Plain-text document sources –
━━━━━━━━━━

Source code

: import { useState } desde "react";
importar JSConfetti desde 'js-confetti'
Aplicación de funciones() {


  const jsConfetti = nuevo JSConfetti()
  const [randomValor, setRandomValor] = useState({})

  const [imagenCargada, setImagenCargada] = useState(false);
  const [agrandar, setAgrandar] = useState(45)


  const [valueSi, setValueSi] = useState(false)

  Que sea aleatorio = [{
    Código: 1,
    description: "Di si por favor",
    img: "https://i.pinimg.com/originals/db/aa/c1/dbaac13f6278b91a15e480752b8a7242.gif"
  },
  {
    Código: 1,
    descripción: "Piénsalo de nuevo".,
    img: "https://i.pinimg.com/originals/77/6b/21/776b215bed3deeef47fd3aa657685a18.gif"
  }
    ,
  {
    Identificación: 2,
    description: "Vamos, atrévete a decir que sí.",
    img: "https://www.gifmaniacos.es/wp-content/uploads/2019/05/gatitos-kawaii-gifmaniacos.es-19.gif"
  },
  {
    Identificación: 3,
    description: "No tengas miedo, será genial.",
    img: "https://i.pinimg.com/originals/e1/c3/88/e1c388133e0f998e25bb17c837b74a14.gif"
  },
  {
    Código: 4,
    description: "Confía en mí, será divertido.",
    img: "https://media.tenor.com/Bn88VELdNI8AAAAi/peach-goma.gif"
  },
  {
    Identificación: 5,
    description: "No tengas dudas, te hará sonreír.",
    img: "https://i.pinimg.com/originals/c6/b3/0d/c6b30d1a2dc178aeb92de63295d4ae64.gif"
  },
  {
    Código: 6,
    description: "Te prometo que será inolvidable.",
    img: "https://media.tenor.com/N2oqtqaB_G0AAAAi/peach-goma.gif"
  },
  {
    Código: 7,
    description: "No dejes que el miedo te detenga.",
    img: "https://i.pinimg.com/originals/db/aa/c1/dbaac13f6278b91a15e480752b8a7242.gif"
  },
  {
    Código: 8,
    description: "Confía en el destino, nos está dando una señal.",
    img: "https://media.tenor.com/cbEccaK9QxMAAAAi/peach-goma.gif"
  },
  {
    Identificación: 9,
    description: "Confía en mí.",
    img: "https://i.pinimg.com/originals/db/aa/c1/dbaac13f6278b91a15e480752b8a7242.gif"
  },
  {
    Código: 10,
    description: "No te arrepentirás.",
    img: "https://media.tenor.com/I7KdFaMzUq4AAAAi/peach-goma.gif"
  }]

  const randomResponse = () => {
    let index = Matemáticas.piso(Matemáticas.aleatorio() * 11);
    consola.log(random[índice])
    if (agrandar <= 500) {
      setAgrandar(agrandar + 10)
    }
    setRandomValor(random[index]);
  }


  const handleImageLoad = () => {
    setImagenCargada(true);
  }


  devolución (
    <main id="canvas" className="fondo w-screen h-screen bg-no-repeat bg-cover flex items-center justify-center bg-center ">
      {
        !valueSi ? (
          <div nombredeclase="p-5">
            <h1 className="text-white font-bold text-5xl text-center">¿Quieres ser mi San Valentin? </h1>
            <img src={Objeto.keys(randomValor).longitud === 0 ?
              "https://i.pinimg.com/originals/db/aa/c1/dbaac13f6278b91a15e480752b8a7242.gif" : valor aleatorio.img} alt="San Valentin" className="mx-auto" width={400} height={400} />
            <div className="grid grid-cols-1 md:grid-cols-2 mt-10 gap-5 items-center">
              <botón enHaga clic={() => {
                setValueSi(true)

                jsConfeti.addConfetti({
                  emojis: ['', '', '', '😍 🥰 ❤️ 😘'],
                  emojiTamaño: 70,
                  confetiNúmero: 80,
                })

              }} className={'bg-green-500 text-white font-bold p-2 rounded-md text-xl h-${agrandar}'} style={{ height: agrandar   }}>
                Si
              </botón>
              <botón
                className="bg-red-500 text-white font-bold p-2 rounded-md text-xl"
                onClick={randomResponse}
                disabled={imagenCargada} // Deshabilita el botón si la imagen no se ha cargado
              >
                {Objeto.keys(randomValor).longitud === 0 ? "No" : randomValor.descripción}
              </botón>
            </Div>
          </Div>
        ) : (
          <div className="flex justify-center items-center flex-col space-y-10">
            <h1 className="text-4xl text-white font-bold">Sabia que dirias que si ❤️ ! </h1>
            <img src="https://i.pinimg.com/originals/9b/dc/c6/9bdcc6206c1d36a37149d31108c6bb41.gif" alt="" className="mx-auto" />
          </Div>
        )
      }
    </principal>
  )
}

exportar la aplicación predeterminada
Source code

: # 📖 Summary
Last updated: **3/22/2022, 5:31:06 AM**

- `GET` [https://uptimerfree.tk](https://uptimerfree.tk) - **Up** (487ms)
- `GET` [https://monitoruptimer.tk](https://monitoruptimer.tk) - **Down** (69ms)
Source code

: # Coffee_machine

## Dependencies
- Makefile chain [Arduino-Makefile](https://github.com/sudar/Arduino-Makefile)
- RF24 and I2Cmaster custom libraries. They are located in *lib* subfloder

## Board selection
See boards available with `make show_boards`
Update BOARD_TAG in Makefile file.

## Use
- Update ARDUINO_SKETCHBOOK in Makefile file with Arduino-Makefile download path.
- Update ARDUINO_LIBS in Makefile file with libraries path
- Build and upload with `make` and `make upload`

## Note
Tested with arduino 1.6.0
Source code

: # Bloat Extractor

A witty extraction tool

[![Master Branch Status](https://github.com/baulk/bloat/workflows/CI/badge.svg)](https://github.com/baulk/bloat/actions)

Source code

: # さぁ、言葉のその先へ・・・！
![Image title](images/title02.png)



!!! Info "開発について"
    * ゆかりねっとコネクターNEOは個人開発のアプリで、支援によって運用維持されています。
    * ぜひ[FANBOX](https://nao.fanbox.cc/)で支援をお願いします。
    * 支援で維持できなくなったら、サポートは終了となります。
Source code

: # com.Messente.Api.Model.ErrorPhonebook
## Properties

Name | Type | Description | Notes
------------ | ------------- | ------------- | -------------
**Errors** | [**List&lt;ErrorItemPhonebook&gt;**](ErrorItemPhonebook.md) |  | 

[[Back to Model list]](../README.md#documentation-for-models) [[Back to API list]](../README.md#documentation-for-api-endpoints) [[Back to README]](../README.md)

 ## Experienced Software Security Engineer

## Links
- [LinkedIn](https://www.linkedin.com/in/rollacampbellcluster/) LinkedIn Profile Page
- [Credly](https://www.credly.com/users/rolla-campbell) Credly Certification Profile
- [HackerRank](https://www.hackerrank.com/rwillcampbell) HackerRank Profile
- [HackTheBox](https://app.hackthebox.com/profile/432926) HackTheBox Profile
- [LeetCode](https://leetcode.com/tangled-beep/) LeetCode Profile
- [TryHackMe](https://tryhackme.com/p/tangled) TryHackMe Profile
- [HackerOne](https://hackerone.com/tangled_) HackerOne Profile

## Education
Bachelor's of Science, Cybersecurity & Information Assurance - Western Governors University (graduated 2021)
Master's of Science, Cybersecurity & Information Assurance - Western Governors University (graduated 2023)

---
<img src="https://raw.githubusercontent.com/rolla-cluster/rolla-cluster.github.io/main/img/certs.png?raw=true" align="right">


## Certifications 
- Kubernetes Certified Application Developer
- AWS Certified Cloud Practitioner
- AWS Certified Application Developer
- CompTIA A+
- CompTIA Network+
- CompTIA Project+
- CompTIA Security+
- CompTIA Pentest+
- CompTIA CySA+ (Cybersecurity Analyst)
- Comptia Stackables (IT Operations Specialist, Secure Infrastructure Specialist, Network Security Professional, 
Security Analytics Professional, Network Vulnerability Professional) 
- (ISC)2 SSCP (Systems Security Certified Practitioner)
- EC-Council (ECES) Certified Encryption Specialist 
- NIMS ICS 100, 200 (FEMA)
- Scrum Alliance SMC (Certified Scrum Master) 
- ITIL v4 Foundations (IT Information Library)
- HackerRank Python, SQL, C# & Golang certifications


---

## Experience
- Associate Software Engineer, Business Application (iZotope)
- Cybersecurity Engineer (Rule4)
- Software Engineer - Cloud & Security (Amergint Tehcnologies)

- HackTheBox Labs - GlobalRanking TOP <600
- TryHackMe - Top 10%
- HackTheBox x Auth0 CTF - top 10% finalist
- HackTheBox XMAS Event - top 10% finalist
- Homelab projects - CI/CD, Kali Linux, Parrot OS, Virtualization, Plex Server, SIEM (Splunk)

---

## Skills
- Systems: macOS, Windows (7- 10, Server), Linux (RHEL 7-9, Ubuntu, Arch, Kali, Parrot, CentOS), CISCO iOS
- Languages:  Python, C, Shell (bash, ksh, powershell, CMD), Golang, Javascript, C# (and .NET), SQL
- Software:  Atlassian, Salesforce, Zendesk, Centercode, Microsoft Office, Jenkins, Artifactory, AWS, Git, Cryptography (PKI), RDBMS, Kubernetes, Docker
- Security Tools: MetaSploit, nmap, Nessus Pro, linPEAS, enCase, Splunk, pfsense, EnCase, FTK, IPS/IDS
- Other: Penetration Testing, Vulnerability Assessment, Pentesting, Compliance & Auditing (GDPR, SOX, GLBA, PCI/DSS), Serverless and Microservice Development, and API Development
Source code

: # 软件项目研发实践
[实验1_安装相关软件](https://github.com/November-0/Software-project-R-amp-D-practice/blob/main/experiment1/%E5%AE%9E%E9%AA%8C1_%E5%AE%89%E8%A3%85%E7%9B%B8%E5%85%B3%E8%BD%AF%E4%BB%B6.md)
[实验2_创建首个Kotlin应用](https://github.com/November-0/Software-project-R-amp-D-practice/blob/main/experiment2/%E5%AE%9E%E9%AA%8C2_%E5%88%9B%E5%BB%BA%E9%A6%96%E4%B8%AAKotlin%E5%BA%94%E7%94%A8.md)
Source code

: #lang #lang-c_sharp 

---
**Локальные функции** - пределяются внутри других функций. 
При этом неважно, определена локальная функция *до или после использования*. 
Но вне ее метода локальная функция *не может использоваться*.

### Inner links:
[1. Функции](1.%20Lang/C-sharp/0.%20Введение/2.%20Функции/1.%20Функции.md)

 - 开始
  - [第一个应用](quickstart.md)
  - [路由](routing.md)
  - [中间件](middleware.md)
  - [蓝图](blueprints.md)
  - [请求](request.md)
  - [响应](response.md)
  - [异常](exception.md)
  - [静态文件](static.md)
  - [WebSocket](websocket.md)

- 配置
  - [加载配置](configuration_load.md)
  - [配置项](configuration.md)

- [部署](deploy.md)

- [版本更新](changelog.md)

━━━━━━━━━━

How many lines in these entries contain the string "Professional"? State the number and nothing more.

Output –
2